Setelah anak-anak lahir, maka istilah monkey see monkey do, berlaku. Apapun yang kita lakukan, itulah yang dilakukan oleh anak-anak.

Ada beberapa kegiatan yang kulakukan saat anak baru satu, sudah dua dan akhirnya tiga orang di rumah. Di antaranya, aku suka sekali membacakan buku untuk mereka. Selama mereka batita, pilihan bukunya adalah soft book kayak buku kain, juga board book dan buku dengan kertas yang tak mudah sobek. 
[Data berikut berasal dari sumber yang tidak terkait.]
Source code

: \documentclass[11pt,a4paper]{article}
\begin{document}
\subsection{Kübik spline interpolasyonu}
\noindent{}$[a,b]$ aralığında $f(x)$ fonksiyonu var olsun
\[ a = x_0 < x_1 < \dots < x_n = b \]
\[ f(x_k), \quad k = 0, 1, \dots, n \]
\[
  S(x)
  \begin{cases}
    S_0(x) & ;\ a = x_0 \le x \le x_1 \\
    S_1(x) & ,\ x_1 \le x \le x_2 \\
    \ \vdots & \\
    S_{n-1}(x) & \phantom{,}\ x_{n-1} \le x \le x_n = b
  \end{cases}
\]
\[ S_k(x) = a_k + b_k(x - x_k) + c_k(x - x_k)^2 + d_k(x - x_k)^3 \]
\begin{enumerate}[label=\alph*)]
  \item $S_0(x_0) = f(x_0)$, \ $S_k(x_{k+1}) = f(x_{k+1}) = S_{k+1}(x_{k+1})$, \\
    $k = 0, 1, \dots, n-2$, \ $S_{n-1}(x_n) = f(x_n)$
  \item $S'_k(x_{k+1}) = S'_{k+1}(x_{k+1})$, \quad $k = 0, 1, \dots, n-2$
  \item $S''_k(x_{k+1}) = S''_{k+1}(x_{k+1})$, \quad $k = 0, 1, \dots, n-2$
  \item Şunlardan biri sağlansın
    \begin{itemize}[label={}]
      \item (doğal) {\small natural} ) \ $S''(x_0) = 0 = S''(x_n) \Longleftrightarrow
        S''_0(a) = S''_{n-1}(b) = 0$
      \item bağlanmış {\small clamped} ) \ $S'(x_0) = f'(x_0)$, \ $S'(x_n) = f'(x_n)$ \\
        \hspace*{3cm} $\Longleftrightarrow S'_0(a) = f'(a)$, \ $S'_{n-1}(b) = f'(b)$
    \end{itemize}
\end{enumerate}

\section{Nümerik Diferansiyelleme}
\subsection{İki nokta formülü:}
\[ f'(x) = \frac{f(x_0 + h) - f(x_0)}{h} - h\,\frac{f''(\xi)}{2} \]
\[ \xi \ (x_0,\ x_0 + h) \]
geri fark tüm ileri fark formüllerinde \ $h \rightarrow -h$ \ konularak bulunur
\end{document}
Setelah anak-anak mulai mengenal sekolah dan gadget, maka moment membacakan buku pindah di saat menjelang tidur. Meskipun hanya 10 hingga 30 menit, hingga hari ini, aku masih rajin membacakan buku untuk putriku yang sudah kelas 8, juga putraku yang duduk di kelas 4, termasuk bungsuku yang baru berusia 1.5 tahun. 

Selain memiliki perpustakaan, aku juga membuat pojok baca. Awalnya ada di perpustakaan keluarga, namun karena fokus di perpustakaan sejak pandemik menjadi pusat belajar jarak jauh atau sekolah daring, maka pojok baca untuk anakku yang kecil, kupindahkan ke kamar utama, karena putri bungsuku masih tidur bersama aku dan suami. 


Jika sudah melakukan banyak stimulasi literasi pada anak dari dalam kandungan hingga detik ini, adakah hikmah yang dirasakan terhadap mereka? InsyaAllah ada banget. 

Untuk putri sulungku, meskipun membaca buku bukan hobby utamanya, namun kebiasaannya membuat picbook sendiri dan animasi sangat didukung oleh pola pikir cara membuat cerita. Kebiasaan dibacakan buku, membuatnya sudah paham bagaimana memulai cerita, isi cerita hingga akhir cerita. Hal ini menarik buatku, karena aku nggak pernah mengajarinya secara khusus. Sepertinya, kebiasaan membacakan buku-buku berillustrasi saat kecil dulu, mempengaruhi cara berpikirnya saat menggambar sebagai satu hal yang disukainya sejak kecil. 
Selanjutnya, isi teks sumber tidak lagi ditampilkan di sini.